Thin Air
When I first met Geno Auriemma, he was wearing a sport coat with the lapels turned up like ear muffs and Italian loafers with no socks. It was snowing sideways in Norman, Oklahoma -- a typically atypical weather day in the middle of October, which made a gym full of high school athletes as giddy as the reigning national championship coach was confused.
I welcomed him, then told him to follow us as we drove through the blizzard to our offsite practice facility: an old airplane hanger (where they filmed the movie "Twister") we used when the volleyball team was in season in our gym. It was freezing in there, the floor was slick, the lights were lousy, the roof was leaking in a couple places, and the hottest star in the world of women's basketball was sitting discreetly on an aluminum bleacher watching too many girls for one court go through Fast Break in Twos. Oddly enough, he looked perfectly at home.
He told me afterward that I ran a great practice. "You are really good at what you do," he said.
Nineteen years later, I can still hear it in my head. What he said mattered because of who he was and what he had done, but how he said it mattered more. He just knew the entry point -- kind of like a great nurse who can find the vein on the first try. He gets in, and he gets you to hear him. I knew then what it must feel like to play for him. You're immediately on his terms. And his terms are in another stratosphere, a place where the cords are cut and the air is impossibly thin, but there is no lid on the sky.
Several months later, when I readied myself to apply for the head-coaching position at the University of Oklahoma, I asked him for some advice, and he told me he was certain I could do the job. The question was: Could I get it? An answer real enough to make me simultaneously bold and irritated. His response was just what the doctor ordered: fuel for my competitive fire and validation of my youth and collegiate inexperience. The man can stick a wooden spoon inside you and subsequently stir your soul.
The following fall, as my Oklahoma team flipped and flopped while we toiled desperately to build a program, I called him one evening. I was overwhelmed, frustrated and in dire need of a soft place to land. Much to my chagrin, what I got was anything but that. Geno listened as I whined and cried and cited all the things everybody needed me to do for them. When I finally took a breath, he said: "Do you know what your job is?"
"Your job is to be whatever they need for you to be," he said. "If that's a teacher, then teach. If it's a cheerleader, then cheer. If it's a counselor, then counsel. That's it. Period. Do your job."
Uh, thank you? Stunned, I simply hung up the phone as quickly as I could. I was shocked and, I think, more than a little embarrassed, and I was mad. I remember, specifically, being mad -- and oh-so-determined to do my job.
Ah, his magic: the ability to give you what you need -- not so much what you want -- and package it in a way that you feel it in the marrow of your bones.
Years later, I served as Geno's assistant for USA Basketball, which allowed me a peek into his genius as a coach. It was there that I discovered it's not all roses being him. He sees the game with seasoned eyes and feels it like a blind man. Lesser levels of understanding create a chaos for him that is almost intolerable. When he can't get buy-in from all ports, it pains him in a way most folks can't even feel. It doesn't matter what's at stake. It could just as easily be for bragging rights at the YMCA as for the pursuit of a gold medal.
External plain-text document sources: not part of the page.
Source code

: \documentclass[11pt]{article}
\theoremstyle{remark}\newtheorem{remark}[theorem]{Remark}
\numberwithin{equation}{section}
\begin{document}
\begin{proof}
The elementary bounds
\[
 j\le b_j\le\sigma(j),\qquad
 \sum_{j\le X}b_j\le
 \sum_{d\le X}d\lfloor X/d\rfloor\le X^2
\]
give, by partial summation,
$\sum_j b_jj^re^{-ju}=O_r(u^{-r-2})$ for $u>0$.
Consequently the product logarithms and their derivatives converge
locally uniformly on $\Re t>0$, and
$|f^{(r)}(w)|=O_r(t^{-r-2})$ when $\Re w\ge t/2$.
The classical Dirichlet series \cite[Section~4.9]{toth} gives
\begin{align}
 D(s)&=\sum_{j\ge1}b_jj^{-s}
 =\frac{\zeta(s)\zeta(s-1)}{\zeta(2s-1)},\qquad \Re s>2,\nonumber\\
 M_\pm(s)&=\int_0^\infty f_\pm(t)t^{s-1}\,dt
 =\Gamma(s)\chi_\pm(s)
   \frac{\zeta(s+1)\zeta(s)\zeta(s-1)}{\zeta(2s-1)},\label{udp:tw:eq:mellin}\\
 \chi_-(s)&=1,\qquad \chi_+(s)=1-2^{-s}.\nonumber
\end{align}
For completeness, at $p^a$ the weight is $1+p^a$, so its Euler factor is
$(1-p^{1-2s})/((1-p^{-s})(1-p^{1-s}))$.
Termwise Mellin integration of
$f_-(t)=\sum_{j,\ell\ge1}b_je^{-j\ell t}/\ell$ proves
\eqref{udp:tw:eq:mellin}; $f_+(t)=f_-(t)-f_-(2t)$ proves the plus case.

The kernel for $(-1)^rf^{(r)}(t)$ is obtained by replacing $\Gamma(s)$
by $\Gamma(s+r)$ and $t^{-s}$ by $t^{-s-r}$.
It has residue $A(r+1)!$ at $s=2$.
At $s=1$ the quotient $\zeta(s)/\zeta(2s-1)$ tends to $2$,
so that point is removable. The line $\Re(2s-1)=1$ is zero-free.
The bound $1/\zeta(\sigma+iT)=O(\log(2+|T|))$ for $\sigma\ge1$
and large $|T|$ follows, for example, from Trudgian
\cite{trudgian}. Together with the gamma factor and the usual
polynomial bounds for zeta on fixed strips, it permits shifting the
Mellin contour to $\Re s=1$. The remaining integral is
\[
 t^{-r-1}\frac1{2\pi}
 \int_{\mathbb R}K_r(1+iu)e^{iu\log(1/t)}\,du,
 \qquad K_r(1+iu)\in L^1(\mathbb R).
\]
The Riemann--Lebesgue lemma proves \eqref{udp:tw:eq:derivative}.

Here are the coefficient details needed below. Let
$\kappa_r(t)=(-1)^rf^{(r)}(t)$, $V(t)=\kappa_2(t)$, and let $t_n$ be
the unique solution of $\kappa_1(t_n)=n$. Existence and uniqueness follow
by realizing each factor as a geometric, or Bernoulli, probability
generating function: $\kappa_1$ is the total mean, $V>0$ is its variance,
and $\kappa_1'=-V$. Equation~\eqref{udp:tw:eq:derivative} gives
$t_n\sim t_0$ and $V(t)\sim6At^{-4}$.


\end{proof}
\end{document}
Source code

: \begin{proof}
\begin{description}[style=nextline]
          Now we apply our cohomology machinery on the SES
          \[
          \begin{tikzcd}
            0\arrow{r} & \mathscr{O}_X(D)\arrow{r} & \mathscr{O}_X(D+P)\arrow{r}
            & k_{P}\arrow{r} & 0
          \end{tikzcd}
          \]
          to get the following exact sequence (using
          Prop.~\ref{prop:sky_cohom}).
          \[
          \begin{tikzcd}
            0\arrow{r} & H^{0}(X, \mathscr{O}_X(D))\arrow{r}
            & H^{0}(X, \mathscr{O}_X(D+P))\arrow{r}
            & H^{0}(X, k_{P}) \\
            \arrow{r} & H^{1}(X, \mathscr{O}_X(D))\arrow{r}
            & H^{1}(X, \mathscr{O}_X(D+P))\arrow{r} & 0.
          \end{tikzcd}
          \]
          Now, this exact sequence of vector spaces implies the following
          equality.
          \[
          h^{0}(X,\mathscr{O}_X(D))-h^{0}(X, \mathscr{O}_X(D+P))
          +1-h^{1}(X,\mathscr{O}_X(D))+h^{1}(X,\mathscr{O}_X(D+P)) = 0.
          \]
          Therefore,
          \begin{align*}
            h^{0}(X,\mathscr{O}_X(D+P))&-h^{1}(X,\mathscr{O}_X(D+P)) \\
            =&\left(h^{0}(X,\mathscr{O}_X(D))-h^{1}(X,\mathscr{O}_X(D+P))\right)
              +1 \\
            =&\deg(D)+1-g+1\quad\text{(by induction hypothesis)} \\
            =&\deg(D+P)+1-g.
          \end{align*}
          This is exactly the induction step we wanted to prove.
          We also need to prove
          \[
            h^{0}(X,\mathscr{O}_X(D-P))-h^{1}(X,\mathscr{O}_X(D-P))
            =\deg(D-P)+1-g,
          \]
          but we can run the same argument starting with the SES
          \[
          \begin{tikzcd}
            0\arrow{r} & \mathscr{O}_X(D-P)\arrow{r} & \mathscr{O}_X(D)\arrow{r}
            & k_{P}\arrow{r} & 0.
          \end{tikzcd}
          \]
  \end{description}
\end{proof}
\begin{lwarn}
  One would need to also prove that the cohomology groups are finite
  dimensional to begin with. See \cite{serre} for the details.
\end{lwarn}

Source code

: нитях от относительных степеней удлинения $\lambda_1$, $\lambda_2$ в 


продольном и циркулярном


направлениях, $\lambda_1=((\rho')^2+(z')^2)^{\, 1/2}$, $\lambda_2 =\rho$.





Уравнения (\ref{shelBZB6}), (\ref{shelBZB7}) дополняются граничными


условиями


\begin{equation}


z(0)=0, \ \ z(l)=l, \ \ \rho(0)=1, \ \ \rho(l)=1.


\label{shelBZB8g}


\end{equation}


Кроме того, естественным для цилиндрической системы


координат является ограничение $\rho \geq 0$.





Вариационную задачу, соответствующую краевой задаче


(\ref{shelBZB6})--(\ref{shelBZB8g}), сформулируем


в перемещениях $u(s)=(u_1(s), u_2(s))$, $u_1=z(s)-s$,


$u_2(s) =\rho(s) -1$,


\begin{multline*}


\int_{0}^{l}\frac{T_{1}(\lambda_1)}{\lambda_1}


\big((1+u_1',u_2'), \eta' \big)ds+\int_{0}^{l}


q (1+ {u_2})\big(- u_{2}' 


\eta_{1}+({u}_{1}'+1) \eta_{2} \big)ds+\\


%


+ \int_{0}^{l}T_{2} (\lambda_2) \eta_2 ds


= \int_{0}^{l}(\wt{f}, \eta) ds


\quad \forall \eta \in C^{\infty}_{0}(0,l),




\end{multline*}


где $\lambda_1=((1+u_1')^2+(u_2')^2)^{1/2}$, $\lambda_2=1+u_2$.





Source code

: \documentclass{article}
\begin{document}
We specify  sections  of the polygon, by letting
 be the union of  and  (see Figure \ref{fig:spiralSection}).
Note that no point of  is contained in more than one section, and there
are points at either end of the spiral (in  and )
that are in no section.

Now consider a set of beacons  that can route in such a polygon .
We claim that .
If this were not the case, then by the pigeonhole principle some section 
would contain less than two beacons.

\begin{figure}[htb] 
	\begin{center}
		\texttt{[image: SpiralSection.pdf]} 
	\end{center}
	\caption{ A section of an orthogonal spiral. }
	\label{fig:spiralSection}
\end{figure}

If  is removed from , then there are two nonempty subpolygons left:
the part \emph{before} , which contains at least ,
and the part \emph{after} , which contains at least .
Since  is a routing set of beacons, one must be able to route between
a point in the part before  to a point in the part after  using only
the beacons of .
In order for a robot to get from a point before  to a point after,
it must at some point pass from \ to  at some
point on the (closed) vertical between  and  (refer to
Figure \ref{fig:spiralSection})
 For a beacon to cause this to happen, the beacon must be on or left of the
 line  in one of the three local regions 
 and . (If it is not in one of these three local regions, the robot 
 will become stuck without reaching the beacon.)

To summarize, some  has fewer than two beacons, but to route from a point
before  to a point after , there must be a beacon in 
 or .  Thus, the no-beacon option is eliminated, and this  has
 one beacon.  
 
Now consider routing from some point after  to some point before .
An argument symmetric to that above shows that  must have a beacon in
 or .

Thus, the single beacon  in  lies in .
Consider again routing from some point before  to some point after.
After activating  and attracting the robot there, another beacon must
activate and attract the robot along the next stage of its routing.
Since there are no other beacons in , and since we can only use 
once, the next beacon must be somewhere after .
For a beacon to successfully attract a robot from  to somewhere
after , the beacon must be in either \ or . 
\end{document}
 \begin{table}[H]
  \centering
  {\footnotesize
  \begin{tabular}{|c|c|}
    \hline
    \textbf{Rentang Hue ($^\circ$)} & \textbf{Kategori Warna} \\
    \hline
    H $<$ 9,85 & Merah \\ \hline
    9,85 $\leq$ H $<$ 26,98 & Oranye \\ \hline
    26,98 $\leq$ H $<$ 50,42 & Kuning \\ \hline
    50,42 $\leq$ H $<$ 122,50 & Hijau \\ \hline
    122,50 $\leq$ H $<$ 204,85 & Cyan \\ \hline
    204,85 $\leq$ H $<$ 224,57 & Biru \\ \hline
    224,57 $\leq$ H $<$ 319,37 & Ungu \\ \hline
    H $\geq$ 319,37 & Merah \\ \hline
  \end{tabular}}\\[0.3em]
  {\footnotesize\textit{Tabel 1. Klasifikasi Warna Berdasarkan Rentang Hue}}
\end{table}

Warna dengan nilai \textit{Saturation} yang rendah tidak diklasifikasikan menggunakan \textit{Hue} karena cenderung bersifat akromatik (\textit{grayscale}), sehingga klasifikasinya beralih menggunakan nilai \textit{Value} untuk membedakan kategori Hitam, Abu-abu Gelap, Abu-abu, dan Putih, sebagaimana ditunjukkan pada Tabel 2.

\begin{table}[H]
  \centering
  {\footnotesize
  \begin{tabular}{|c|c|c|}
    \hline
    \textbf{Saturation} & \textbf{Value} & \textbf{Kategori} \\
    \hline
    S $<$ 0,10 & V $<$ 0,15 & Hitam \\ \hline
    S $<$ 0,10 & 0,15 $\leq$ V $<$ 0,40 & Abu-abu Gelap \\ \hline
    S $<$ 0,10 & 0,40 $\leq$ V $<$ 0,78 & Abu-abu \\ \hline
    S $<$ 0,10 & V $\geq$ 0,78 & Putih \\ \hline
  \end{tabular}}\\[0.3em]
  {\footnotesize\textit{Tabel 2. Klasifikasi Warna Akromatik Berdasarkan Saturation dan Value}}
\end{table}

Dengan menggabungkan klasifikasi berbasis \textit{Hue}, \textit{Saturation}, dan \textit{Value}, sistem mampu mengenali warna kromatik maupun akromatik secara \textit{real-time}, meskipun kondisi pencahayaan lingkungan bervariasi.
With Geno, it's always about how you do it -- not what you get for it. Unfortunately, even though he wins way, way, way more than he loses, because of what he sees and how he sees it, he lives many days a tortured soul. His genius is, at once, his blessing and his curse.
In 2002, as witty fate would have it, Oklahoma played UConn for the national title. It couldn't have been more surreal. The whole game is still like slow-drip molasses in my mind. We got them on an offensive counter, and I couldn't help but smirk, then he got us on a flash and back cut as he grinned full-teethed while clapping and looking directly at me as I fumed. It was the most fun I've ever had in a loss -- mainly because competing against him and his team made me and mine better than we ever could have been without the experience.
I don't know that my perspective on the guy is any truer than anyone else's, but it is certainly unique. He recruited one of my high school players, I was his assistant coach, and we coached against one another in the national championship game.
We've been friends for more than 20 years, and I might not know much, but I do know this for sure: As keen as his gift is for X's and O's, Geno's gift for affecting people is greater. The masses want to say he wins because he has the best players. He definitely has the best players.
But Geno wins because he makes the best players better versions of themselves.